You can specify the TTL for cached external service values when defining those services in PingOne. Learn more in Connecting a service.

You can specify any of the ttl-seconds properties independently. For example, you can define only the user-resolver TTL or only the global TTL without including the other properties.

The following example pingone.cache.ttl-seconds JSON object sets a global cache TTL of 5 seconds, but specifies overrides for the user-resolver and member-of-comparator services:

{
  "services": {
    "pingone": {
      "cache": {
        "ttl-seconds": {
          "global": 5,
          "user-resolver": 2,
          "member-of-comparator": 3
        }
      }
    }
  }
}

Configuration properties for the ttl-seconds object:

Property Required Description

global

Optional

Specifies the default TTL in seconds for all cached PingOne values.

user-resolver

Optional

Specifies the TTL in seconds for cached PingOne.User values. Overrides the global TTL.

member-of-comparator

Optional

Specifies the TTL in seconds for cached PingOne group membership comparisons.
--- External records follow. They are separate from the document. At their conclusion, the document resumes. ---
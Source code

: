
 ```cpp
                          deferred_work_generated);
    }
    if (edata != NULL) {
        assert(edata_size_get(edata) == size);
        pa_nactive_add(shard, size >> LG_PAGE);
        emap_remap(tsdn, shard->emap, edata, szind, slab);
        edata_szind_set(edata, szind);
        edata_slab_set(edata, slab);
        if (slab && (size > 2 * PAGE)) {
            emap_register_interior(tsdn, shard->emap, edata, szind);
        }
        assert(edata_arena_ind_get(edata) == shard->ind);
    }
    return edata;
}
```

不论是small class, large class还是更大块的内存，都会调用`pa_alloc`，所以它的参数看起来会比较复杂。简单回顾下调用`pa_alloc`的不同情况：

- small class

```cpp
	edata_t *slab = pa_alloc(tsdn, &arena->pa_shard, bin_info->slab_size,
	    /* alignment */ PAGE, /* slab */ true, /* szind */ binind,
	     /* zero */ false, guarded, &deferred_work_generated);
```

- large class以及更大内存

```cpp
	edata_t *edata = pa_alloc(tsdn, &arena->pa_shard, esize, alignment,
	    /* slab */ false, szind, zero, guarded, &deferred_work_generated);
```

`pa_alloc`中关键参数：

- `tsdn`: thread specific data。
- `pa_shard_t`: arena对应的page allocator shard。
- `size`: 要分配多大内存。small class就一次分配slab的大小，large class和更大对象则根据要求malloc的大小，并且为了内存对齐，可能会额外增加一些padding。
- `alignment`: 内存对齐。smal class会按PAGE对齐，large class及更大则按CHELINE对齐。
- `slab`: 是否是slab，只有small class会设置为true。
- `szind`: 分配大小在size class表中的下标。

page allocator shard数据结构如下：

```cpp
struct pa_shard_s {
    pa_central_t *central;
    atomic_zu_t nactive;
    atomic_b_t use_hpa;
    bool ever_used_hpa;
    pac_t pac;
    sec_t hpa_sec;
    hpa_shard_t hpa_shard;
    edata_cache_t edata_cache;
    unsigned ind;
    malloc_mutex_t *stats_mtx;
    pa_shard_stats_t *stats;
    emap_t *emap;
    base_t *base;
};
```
Overrides the global TTL.

PingOne timeouts

Timeouts control how long a gateway instance waits for a response from PingOne during policy evaluation. If a PingOne request exceeds its timeout, the request fails and policy evaluation continues based on the available data.

You can specify timeouts for PingOne requests when policies use:

  • Attributes resolved from the built-in PingOne.User attribute

  • Is Member Of and Is Not Member Of condition comparators

All PingOne requests use a 1-second timeout by default. You can override this by setting a global service timeout or defining service-specific timeouts.

You can specify timeouts for external service requests when defining those services in PingOne. Learn more in Connecting a service.

Configuring PingOne timeouts

Pass the pingone.timeout-seconds object to your gateway instance using one of the available configuration methods.

You can specify any of the timeout-seconds configuration properties independently. For example, you can define only the user-resolver timeout or only the global timeout without including the other properties.

You can specify timeouts without upper limits. Ensure that you adjust timeouts to meet your environment and service responsiveness requirements.

The following example pingone.timeout-seconds JSON object sets a global timeout of 1 second, but specifies overrides for the user-resolver and member-of-comparator services:

{
  "services": {
    "pingone": {
      "timeout-seconds": {
        "global": 1,
        "user-resolver": 2,
        "member-of-comparator": 3
      }
    }
  }
}

Configuration properties for the timeout-seconds object:

Property Required Description

global

Optional

Specifies the timeout in seconds for all PingOne requests.

user-resolver

Optional

Specifies the timeout in seconds for PingOne.User requests. Overrides the global timeout.

member-of-comparator

Optional

Specifies the timeout in seconds for PingOne group membership requests. Overrides the global timeout.